Green Cleaning Your House
Commercial cleansers are not only harmful to people and the environment, but also expensive. Give these green alternatives a try!
Bathroom And Kitchen
Baking Soda and Water
Dust surfaces with baking soda, then scrub with a moist sponge or cloth.
If you have stains, knead the baking soda and water into a paste and let set for a while before you remove. This method works great for stainless steel sinks, cutting boards, containers, refrigerators, oven tops and more.
Sprinkle a toilet brush with baking soda and scrub away! Occasionally disinfect your toilet by scrubbing with borax instead. Wipe the outside of the toilet clean with straight vinegar.
Kosher Salt and Water: If you need a tougher abrasive sprinkle on kosher salt, and scrub with a wet cloth or sponge.
Conventional oven cleaning chemicals are loaded with toxic ingredients, including ethers, ethylene glycol, lye (sodium and potassium hydroxide), methylene chloride and petroleum distillates. The products are harmful to skin and eyes, and the fumes are unhealthy. Instead, go natural!
Coat the inside of your dirty appliance with a paste made from water and baking soda. Let stand overnight. Then, don gloves and scour off that grime. Make spotless with a moist cloth.
A stopped-up sink or tub is a real hassle, but pouring toxic chemicals like Drano on them isn’t so wise. Not only will that pollute our waterways, but the products can cause chemical burns and are highly dangerous if ingested. Do you really want that in your home?
Pour 1/2 cup of baking soda into the problem drain, followed by 2 cups of boiling water. If that isn’t doing it for you, chase the baking soda with a 1/2 cup of vinegar and cover tightly, allowing the vigorous fizzing of the chemical reaction to break up the gunk. Then flush that with one gallon of boiling water.
Lemon Juice or Vinegar
Got stains, mildew or grease streaks? Spray or douse with lemon juice or vinegar. Let sit a few minutes, then scrub with a stiff brush.
Tea Tree Oil
Disinfectant: Instead of using bleach, make your own disinfectant by mixing 2 cups of water, 3 tablespoons of liquid soap and 20 to 30 drops of tea tree oil. Spray or rub on countertops and other kitchen surfaces.
Windows And Mirrors
Instead of using harsh-smelling sprays, try this highly effective, simple solution.
White Vinegar, Water and Newspaper
Mix 2 tablespoons of white vinegar with a gallon of water, and dispense into a used spray bottle. Squirt on, then scrub with newspaper, not paper towels, which cause streaking.
If you’re out of vinegar or don’t like its smell, you can substitute undiluted lemon juice or club soda.
Carpets And Rugs
Keeping carpets clean is less daunting than you might think, even after a season of tracked-in dirt and salt.
Beat Those Rugs
Take any removable rugs outside and beat the dust and hair out with a broom.
You’ve probably heard the old tip that club soda works well on carpet stains. It’s true, but you have to attack the mess right away. Lift off any solids, then liberally pour on club soda. Blot with an old rag. The soda’s carbonation brings the spill to the surface, and the salts in the soda thwart staining.

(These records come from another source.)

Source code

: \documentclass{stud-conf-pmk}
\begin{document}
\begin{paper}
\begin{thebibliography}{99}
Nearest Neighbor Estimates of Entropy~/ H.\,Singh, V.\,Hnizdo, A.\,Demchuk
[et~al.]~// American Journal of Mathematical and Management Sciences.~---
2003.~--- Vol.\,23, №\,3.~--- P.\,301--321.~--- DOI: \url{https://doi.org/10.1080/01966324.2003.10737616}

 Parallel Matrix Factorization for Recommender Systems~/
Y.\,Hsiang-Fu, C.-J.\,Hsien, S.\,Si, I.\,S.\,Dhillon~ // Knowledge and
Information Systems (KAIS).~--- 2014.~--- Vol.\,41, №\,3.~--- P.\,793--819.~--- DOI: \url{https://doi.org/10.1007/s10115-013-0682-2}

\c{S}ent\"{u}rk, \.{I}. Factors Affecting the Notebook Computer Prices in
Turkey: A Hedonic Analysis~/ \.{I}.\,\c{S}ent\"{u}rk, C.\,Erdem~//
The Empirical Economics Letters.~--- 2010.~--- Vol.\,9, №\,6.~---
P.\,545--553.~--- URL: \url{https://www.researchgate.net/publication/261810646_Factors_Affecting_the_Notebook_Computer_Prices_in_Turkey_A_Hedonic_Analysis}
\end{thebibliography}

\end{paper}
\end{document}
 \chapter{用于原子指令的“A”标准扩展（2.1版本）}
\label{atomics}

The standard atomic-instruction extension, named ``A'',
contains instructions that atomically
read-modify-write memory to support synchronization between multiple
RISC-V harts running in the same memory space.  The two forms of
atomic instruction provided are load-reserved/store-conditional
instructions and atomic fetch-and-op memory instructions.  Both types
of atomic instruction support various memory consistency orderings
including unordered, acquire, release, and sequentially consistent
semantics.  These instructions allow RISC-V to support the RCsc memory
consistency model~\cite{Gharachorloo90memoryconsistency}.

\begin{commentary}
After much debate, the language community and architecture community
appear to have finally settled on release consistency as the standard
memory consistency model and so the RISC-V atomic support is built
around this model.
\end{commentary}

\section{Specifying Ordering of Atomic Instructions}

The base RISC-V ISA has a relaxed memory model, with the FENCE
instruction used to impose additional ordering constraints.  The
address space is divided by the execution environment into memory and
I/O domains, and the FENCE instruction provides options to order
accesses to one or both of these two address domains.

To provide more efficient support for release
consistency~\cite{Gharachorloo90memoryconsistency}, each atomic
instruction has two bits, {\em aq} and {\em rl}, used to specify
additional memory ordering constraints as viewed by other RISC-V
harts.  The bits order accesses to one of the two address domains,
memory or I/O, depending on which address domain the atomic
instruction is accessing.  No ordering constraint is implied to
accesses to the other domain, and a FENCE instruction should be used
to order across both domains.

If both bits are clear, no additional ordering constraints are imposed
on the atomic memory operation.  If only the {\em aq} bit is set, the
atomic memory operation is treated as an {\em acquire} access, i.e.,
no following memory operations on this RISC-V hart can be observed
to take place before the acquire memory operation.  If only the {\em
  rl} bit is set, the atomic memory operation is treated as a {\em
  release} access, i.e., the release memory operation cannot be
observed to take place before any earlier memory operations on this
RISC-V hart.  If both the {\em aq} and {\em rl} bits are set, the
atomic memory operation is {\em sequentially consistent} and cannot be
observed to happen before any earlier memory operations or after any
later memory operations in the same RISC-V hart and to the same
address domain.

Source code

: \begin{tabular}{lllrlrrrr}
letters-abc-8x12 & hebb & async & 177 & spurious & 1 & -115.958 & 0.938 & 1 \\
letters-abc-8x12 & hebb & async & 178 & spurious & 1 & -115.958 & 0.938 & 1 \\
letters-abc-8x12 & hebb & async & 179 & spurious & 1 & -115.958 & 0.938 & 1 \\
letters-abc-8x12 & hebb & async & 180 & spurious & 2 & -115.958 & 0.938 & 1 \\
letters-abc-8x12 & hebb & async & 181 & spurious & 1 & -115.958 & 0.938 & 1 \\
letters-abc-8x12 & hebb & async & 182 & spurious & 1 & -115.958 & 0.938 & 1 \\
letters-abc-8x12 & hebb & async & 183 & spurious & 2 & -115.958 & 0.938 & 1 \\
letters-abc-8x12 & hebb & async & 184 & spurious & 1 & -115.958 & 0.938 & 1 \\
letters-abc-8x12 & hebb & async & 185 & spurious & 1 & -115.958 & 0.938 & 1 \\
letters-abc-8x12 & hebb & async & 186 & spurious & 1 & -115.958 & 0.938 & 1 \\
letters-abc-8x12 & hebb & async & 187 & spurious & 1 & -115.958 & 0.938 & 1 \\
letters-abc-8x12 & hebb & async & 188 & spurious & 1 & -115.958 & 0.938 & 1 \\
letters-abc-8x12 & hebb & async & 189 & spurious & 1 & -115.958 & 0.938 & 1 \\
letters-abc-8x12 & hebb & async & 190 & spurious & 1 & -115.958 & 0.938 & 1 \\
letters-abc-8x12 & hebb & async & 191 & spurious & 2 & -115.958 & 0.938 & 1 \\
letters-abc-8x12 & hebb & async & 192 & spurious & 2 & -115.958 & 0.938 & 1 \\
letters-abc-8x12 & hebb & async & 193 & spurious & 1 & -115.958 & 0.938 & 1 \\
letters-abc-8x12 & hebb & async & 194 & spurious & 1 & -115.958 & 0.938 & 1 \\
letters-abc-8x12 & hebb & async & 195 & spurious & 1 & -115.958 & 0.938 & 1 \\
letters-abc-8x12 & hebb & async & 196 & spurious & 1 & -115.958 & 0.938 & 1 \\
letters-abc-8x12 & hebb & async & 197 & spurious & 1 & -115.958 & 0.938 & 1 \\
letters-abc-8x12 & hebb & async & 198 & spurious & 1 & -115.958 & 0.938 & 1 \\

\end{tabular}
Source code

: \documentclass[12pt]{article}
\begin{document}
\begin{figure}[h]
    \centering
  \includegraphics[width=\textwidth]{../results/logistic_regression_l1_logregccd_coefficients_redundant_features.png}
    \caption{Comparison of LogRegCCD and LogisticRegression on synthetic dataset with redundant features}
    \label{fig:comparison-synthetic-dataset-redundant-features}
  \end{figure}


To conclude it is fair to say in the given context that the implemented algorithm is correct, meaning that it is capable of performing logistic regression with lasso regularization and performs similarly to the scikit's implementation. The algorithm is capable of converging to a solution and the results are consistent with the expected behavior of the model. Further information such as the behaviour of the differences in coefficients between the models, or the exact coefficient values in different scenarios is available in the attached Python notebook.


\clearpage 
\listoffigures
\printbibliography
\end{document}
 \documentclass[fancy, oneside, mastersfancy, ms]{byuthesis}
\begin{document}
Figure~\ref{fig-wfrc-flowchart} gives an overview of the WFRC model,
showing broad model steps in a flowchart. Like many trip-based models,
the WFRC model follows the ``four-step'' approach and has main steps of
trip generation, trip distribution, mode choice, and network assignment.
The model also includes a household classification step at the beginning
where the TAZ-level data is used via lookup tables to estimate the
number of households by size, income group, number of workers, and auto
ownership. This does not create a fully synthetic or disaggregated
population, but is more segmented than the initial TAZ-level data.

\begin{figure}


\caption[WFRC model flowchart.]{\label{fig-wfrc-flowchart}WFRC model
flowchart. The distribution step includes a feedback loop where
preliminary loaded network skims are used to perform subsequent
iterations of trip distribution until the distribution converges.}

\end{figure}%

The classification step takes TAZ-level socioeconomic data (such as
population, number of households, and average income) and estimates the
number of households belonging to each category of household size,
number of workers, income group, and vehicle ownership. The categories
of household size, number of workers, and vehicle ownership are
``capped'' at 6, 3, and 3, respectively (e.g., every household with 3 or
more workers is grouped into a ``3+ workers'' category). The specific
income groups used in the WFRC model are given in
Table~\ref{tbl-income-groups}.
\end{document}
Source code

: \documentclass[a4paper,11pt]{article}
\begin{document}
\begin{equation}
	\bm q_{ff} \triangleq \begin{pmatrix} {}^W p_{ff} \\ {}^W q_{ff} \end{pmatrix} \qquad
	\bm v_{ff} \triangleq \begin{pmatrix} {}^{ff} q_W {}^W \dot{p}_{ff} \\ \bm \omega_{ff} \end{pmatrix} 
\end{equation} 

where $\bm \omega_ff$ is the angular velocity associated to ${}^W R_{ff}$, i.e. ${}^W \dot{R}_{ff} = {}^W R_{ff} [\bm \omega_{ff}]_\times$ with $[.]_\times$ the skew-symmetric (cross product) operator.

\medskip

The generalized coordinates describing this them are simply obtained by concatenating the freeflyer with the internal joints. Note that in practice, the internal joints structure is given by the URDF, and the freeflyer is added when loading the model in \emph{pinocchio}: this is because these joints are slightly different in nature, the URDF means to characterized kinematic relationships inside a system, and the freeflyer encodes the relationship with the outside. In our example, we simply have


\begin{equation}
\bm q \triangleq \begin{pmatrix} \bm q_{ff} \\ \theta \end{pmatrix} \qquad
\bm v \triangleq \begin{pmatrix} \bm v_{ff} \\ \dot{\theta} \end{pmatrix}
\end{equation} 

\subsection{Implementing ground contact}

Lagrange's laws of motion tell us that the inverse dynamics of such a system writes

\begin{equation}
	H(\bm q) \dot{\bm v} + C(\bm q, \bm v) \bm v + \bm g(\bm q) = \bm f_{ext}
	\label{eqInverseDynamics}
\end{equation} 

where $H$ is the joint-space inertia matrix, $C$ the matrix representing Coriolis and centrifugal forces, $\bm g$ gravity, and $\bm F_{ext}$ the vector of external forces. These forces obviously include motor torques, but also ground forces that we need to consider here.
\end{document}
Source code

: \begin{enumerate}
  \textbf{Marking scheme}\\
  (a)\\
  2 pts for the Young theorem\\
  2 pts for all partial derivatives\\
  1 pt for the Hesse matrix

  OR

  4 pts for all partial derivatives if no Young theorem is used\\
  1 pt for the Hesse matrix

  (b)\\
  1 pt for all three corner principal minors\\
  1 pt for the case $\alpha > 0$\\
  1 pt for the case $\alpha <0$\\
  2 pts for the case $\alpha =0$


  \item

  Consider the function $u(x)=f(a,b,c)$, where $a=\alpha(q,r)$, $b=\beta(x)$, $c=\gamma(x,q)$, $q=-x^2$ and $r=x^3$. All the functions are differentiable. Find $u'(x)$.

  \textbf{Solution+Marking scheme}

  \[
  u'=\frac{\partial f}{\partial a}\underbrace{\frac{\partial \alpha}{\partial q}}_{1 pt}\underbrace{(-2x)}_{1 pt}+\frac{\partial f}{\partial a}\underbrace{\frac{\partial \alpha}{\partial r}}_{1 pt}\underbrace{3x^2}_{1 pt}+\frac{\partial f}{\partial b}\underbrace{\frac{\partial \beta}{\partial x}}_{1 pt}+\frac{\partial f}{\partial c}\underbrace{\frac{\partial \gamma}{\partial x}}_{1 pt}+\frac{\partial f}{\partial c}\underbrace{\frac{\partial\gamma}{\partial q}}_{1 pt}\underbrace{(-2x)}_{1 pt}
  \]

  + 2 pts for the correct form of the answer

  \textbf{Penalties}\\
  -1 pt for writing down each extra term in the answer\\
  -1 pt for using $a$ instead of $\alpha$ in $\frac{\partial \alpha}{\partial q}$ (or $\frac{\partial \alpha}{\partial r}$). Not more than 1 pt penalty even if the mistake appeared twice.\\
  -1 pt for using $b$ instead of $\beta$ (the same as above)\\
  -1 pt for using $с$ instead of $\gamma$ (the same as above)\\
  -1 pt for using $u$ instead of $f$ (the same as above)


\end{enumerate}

For big spills, dump cornmeal on the mess, wait 5 to 15 minutes, and vacuum up the gunk.
Make your own by mixing: 1/4 cup liquid soap or detergent in a blender, with 1/3 cup water. Mix until foamy. Spray on, then rinse with vinegar.
Sprinkle baking soda or cornstarch on the carpet or rug, using about 1 cup per medium-sized room. Vacuum after 30 minutes.
Mix equal parts of lemon juice and olive and oil. Apply a small amount to a cloth, and rub onto the furniture in long, even strokes.
Posted on: Monday the 9th of July 2012.